Three emerging technologies for 2023

Have you ever heard of “Zero-Knowledge-Proofs”, “Self-Sovereign-Identity” or “Account-Abstraction”? What sounds like supercoder slang is actually meant to meet the very simple needs of the Web3 industry. Because with every innovation comes new challenges. And these technologies make the applications of tomorrow simpler, more intuitive, and show that crypto is more than just price speculation. Anyone who knows them today can be at the forefront of the next wave of innovation.

1. Zero-knowledge proofs

Zero-knowledge proofs (ZK proofs) were already a topic at the end of this year. In the next, they could cause a veritable explosion of individual sectors. Because ZK proofs seem to be able to offer many areas of the crypto industry the long-awaited fuel.
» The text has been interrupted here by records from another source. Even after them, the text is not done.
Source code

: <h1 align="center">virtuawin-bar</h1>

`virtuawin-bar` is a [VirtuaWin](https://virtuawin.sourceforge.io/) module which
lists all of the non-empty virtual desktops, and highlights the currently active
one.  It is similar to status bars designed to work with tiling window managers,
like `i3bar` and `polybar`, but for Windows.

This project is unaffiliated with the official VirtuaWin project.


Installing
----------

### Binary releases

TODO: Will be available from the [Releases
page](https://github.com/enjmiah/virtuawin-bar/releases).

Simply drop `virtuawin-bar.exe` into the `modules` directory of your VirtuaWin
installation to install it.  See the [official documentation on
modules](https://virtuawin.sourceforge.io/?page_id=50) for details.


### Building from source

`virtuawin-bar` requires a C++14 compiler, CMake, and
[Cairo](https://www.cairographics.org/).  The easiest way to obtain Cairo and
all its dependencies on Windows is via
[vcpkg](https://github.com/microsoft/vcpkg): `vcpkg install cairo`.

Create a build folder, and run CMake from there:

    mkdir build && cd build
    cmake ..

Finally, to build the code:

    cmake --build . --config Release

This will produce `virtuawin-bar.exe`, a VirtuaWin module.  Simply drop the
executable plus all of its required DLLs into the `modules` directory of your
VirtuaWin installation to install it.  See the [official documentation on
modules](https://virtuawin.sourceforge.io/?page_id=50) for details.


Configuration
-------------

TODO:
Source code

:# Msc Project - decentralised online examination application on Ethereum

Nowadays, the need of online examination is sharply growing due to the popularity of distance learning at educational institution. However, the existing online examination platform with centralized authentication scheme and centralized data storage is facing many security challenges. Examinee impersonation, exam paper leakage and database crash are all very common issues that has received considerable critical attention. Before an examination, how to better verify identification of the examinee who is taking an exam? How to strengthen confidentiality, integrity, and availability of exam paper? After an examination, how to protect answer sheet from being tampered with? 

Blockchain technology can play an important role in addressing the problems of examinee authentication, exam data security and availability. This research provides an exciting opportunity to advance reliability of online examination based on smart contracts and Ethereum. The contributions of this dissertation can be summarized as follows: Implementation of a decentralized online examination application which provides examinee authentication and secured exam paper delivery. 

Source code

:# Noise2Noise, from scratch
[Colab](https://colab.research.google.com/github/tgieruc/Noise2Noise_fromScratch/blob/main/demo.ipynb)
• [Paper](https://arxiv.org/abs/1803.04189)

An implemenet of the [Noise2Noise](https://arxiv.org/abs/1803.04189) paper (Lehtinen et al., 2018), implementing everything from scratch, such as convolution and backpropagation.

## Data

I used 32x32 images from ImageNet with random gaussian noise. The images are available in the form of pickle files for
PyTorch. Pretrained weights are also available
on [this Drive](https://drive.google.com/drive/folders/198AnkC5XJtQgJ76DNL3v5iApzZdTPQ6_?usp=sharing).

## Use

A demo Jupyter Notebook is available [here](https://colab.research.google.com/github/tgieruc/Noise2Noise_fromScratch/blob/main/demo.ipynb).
Simply put, it is cryptographic (read mathematically) proof of the accuracy of information without having to reveal its contents. This not only protects privacy in general, but also enables a new way of dealing with sensitive digital data in the otherwise transparent blockchain industry.

The ingenious thing about ZK proofs: The computational effort for validating undisclosed information is minimal. Complex cryptography in a compact package, if you will. This makes them particularly attractive for blockchain scaling. Importantly, Ethereum would theoretically be infinitely scalable using ZK proofs.

Over the next year, the Ethereum ecosystem will be expanded with ZK-based layer 2 blockchains in addition to bullish rollups such as Optimism and Arbitrum. These include Starkware’s Starknet, ZK-Sync and Polygon’s zkEVM. The first two are already in the early stages of their mainnet. They will soon be usable with common DeFi applications.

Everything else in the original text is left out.